Social Security Number Trace

Social Security Number Trace

A Social Security number trace is a search to identify addresses and other pertinent information associated with a specific Social Security number (SSN).

A Social Security number trace makes use of "credit header" information, the non-confidential top portion of an individual’s credit history. While actual credit reports are protected by privacy laws requiring a release from any subject on whom we report, this portion of the information is available to us, and, ultimately, to you. Each time a person uses a Social Security number (applies for a job, applies for loans, rents an apartment, etc.), the address associated with each transaction is tracked and becomes part of an address history. That can be very valuable in determining where and how far back record searches should be conducted, by establishing the jurisdictions and time frames in which a subject resided or, in some instances, worked.

The first three digits of any number (123-XX-XXXX) issued by the Social Security Administration identify the specific state where it was issued. For example, Social Security numbers with the first three digits in the 001 to 003 range were issued in New Hampshire. If an individual claims to have had a Social Security number issued in New Hampshire, but the Social Security number is 766-XX-XXXX, dishonesty is indicated.

A Social Security number trace also identifies the SSN’s year of issuance. This can be very useful in determining whether an individual is likely using a false Social Security number or one actually issued to a different individual. For example, if a Social Security number trace is run on the SSN of a twenty-two year old individual, and the trace reveals the SSN was issued in 1945, fraud is likely. At that point, we would recommend Social Security Number Verification Service.

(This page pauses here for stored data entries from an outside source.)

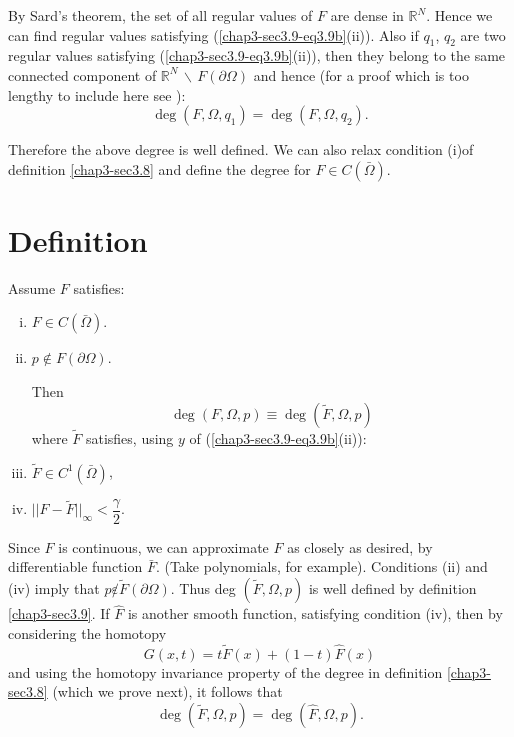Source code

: By Sard's theorem, the set of all regular values of $F$ are dense in
$\mathbb{R}^N$. Hence we can find regular values satisfying
(\ref{chap3-sec3.9-eq3.9b}(ii)). 
Also if $q_1$, $q_2$ are two regular values satisfying
(\ref{chap3-sec3.9-eq3.9b}(ii)), then they belong to the same
connected component of 
$\mathbb{R}^N \, \backslash \,  F(\partial \Omega)$ and hence (for a
proof which is too lengthy to include here see \cite{key29}): 
$$
\deg (F, \Omega, q_1) = \deg (F, \Omega, q_2). 
$$

Therefore the above degree is well defined. We can also relax
condition (i)\pageoriginale of definition \ref{chap3-sec3.8} and
define the degree for $F \in C(\bar{\Omega})$.  


\section{Definition}\label{chap3-sec3.10}%
Assume $F$ satisfies:
\begin{enumerate}[(i)]
\item $ F \in C (\bar{\Omega})$.

\item $p \notin F (\partial \Omega)$.

Then 
\begin{equation*}
\deg (F, \Omega , p ) \equiv \deg (\tilde{F}, \Omega , p)
\tag{3.10}\label{chap3-sec3.10-eq3.10} 
\end{equation*}
where $\tilde{F}$ satisfies, using $y$ of (\ref{chap3-sec3.9-eq3.9b}(ii)):

\item $\tilde{F} \in C^1 (\bar{\Omega})$,

\item $|| F - \tilde{F}||_\infty < \dfrac{\gamma}{2}$. 
\end{enumerate}

Since $F$ is continuous, we can approximate $F$ as closely as desired,
by differentiable function $\bar{F}$. (Take polynomials, for
example). Conditions (ii) and (iv) imply that $p \not\varepsilon
\tilde{F} (\partial \Omega)$. Thus deg $(\tilde{F}, \Omega, p)$ is
well defined by definition \ref{chap3-sec3.9}. If $\hat{F}$ is another smooth
function, satisfying condition (iv), then by considering the
homotopy 
$$
G(x,t) = t \tilde{F}(x) + (1 - t) \hat{F}(x) 
$$ 
and using the homotopy invariance property of the degree in definition 
\ref{chap3-sec3.8} (which we prove next), it follows that 
$$
\deg (\tilde{F}, \Omega, p) = \deg (\hat{F}, \Omega, p). 
$$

Other useful information that can be obtained from a SSN trace include other names associated with the SSN (i.e. Aliases used by the subject, such as Bob Smith instead of Robert Smith), as well as other individuals associated with the SSN. This is extremely useful in determining whether someone’s identity has been compromised or stolen and whether any other individuals are fraudulently using the same Social Security number. Names of additional family members often surface, too.